Людмила Варенова - Шайка светских дам
Наконец она захлопнула сейф, замок щёлкнул, следы взлома исчезли.
— Ты всё? Я тоже сейчас.
Тамара отсоединила от компьютера съемный жесткий диск, который принесла с собой. Теперь это была точная копия диска с компьютера адвоката. Потом она бегло просмотрела отобранные Ирой бумаги, сделала несколько пометок в своем блокноте.
* * *Наутро весёлый адвокат проснулся в прихожей собственной квартиры, в липкой, кисло воняющей луже засохшего шампанского. Рука его всё ещё сжимала бутылку. Тем же напитком оказалась залита чуть не вся квартира. Но дорогие часы, запонки, кошелек — всё было на месте. То ли девчонки ему вчера попались слишком честные, то ли просто дурёхи. А скорее всего не решились обшманать такого влиятельного человека, как он. И правильно сделали. Он бы сумел найти управу на воровок. Хотя никак не мог вспомнить ни лиц девушек, ни вообще подробностей вчерашней попойки. Но это было для него дело обычное. Неважно. Ха-ха! Его, Смолянского, даже обворовать не смеют! То-то! Жизнь удалась!
10. Вторжение
— Где мой сынуля? — Тома с порога распахнула объятия.

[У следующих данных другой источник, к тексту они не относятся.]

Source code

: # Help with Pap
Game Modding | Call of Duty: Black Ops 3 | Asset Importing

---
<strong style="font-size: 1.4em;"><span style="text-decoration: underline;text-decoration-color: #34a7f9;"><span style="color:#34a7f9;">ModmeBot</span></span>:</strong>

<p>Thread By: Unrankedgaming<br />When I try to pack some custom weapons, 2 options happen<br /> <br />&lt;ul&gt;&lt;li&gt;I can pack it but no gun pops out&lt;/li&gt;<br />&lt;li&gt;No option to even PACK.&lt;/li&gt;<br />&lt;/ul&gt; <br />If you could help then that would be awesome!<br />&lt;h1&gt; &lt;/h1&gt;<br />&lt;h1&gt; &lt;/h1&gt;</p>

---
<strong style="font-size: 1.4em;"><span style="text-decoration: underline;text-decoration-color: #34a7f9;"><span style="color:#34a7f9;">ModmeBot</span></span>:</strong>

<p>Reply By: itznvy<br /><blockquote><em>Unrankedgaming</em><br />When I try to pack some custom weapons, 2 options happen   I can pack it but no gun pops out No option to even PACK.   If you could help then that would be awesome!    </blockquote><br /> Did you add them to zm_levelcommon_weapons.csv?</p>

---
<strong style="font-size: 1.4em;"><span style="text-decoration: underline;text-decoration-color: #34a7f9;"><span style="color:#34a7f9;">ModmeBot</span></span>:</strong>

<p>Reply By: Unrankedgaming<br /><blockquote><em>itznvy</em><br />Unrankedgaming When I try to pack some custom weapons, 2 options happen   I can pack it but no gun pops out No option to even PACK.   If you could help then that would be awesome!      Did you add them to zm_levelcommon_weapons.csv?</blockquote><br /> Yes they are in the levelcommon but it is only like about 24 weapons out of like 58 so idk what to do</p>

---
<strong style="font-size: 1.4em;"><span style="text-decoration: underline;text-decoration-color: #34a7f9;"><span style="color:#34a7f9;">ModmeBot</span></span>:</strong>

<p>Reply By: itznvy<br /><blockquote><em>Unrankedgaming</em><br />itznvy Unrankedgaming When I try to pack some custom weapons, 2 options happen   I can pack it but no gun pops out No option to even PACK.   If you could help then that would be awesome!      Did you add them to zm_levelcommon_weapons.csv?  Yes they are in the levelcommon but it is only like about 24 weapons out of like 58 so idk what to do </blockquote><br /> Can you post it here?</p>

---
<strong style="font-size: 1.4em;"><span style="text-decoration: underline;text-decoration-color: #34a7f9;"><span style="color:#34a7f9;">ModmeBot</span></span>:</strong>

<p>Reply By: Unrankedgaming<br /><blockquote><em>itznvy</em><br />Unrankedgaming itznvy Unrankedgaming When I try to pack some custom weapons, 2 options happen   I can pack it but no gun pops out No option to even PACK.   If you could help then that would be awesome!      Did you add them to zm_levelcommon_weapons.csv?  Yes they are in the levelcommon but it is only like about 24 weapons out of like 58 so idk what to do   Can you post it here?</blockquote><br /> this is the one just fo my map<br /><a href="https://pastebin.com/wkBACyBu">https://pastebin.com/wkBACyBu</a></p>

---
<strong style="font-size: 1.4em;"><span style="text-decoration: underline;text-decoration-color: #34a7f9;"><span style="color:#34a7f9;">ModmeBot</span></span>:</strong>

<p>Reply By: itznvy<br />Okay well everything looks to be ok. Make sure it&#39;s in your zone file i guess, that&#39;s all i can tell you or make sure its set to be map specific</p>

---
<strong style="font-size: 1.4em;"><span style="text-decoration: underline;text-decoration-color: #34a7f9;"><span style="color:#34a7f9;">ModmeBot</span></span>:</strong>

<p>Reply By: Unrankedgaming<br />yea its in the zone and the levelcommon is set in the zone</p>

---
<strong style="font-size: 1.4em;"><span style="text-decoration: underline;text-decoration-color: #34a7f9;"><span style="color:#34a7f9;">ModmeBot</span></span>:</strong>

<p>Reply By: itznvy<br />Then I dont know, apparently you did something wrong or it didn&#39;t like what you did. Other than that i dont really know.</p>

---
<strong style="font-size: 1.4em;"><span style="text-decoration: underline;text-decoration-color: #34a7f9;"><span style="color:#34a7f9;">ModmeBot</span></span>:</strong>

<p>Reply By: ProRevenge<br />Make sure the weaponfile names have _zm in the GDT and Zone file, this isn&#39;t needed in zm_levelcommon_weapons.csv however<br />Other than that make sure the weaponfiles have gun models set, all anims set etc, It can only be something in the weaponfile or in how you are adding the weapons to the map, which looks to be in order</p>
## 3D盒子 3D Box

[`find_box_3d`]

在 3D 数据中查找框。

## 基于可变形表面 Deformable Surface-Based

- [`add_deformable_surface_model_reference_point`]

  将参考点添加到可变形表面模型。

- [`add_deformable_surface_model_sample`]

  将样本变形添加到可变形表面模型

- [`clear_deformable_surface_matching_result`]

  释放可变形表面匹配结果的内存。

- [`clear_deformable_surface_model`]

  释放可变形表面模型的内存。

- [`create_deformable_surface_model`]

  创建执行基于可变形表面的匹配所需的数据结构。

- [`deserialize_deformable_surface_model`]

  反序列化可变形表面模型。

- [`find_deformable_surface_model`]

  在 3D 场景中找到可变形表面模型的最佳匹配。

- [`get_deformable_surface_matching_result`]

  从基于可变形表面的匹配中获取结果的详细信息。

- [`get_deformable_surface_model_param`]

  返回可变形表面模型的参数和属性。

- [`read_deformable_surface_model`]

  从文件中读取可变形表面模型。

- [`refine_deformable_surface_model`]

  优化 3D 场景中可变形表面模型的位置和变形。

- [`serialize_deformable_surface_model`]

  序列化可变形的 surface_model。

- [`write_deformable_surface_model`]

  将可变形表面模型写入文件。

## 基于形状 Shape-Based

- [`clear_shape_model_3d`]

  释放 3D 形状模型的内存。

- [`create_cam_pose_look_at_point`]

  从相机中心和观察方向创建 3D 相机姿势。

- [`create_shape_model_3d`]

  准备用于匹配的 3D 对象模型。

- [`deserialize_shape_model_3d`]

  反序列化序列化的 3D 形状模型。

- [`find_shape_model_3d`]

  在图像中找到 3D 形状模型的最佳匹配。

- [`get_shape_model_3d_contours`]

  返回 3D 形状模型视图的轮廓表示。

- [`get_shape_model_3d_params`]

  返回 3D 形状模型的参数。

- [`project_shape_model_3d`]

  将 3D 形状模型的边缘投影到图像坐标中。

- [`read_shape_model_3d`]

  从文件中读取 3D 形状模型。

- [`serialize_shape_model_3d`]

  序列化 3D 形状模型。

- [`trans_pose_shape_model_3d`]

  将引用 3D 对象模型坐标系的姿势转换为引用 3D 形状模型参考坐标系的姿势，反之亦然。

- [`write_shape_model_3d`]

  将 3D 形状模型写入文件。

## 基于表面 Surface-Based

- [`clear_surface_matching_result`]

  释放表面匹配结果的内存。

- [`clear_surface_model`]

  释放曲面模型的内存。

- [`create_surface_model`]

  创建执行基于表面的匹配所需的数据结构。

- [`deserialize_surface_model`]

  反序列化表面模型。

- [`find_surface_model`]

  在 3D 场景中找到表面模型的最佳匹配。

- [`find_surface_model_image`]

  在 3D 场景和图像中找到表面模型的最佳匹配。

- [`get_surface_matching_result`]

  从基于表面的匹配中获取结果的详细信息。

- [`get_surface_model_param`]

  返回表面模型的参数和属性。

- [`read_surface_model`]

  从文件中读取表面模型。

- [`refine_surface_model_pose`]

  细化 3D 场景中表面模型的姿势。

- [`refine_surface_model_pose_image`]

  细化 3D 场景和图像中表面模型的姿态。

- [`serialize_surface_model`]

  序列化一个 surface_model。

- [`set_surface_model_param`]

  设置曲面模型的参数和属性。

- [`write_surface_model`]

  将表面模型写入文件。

Нет, и у большого веса есть свои преимущества! Только монументальная Тома и могла устоять на ногах, когда на шею ей кинулся рослый второклассник. Толик пошел в маму волосами и карими вишнями глаз. Но сложением обещал вырасти в рослого и гибкого мужчину. «Только б душой и характером в отца не удался», — тревожилась Тома, замечая нежеланное сходство. Теперь, десять лет спустя, она была склонна думать, что все сложилось к лучшему — воспитывать сына вдали от влияния бессердечного папаши, готового на любую подлость. Глазенки сына так искренне сияли счастьем. После того как деньги перестали быть для них проблемой, она могла часто радовать сына подарками. Вот скоро они вдвоем поедут отдыхать в Турцию или Египет. А может, на Кипр? В Москве лежит снег, а они плавают в теплом море, греются на солнышке и лопают вкусные невиданные фрукты.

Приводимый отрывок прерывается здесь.